The result should be every line in the material below containing the string "récursive".
===== RECORDS SHOWN
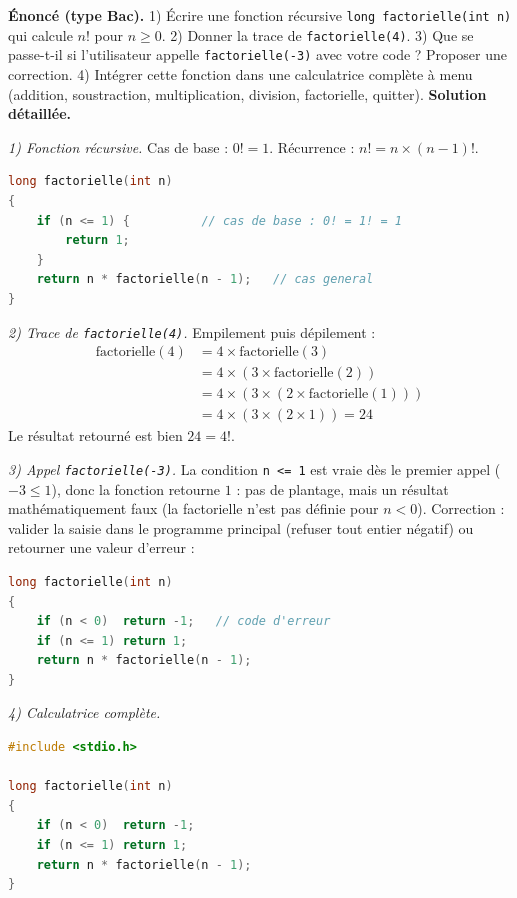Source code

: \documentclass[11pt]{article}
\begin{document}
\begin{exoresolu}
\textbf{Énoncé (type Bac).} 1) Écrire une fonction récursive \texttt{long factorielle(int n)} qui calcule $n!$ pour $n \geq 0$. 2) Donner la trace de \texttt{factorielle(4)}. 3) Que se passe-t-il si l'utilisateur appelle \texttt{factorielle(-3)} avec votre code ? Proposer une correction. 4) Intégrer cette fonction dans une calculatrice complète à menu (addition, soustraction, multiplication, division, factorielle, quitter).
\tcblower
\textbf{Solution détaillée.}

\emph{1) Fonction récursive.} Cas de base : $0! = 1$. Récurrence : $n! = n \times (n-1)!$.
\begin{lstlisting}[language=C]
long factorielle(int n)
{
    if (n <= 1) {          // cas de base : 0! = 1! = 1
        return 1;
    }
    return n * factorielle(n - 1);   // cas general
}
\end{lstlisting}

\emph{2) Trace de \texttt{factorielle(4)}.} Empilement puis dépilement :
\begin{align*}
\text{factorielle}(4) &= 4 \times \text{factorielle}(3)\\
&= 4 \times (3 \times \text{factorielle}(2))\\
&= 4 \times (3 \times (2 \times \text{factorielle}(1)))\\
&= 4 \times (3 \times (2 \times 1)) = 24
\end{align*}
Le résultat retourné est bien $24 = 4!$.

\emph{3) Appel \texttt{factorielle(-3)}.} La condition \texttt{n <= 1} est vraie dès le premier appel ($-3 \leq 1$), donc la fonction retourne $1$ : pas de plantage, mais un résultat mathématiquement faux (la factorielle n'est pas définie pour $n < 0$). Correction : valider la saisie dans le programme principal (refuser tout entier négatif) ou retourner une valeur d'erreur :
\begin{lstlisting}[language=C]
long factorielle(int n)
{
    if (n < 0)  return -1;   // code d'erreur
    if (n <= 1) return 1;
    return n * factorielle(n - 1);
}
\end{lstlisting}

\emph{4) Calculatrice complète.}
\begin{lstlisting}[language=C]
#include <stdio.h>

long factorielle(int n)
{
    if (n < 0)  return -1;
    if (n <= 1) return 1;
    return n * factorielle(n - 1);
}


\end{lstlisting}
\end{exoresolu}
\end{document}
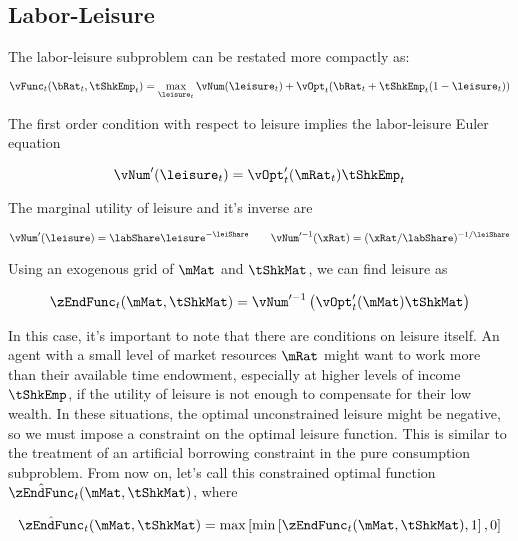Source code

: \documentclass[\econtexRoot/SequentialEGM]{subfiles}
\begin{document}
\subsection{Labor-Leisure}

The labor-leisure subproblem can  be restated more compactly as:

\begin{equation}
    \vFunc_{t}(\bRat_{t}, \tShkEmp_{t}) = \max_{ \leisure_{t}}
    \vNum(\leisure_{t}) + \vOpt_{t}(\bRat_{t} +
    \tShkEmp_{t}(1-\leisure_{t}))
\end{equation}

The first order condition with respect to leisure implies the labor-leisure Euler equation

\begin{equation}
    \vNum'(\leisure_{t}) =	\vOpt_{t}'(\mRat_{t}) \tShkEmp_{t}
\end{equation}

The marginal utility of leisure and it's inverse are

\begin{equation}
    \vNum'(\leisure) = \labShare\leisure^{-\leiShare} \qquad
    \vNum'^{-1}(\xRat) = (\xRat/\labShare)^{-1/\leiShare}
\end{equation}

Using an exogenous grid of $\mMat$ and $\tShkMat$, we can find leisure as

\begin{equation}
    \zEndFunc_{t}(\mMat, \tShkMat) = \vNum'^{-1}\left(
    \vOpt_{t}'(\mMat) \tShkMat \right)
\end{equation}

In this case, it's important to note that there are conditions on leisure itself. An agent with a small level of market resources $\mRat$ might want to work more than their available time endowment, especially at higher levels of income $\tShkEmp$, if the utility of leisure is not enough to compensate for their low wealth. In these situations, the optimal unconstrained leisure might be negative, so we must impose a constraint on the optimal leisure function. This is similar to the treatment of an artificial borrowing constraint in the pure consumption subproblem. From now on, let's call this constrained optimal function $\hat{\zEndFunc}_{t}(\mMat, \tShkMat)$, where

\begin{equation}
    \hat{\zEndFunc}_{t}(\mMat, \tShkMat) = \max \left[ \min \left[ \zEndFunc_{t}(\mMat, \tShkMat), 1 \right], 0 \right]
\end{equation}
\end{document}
==========
_ANSWER TO THIS PROBLEM:_
\textbf{Énoncé (type Bac).} 1) Écrire une fonction récursive \texttt{long factorielle(int n)} qui calcule $n!$ pour $n \geq 0$. 2) Donner la trace de \texttt{factorielle(4)}. 3) Que se passe-t-il si l'utilisateur appelle \texttt{factorielle(-3)} avec votre code ? Proposer une correction. 4) Intégrer cette fonction dans une calculatrice complète à menu (addition, soustraction, multiplication, division, factorielle, quitter).
\emph{1) Fonction récursive.} Cas de base : $0! = 1$. Récurrence : $n! = n \times (n-1)!$.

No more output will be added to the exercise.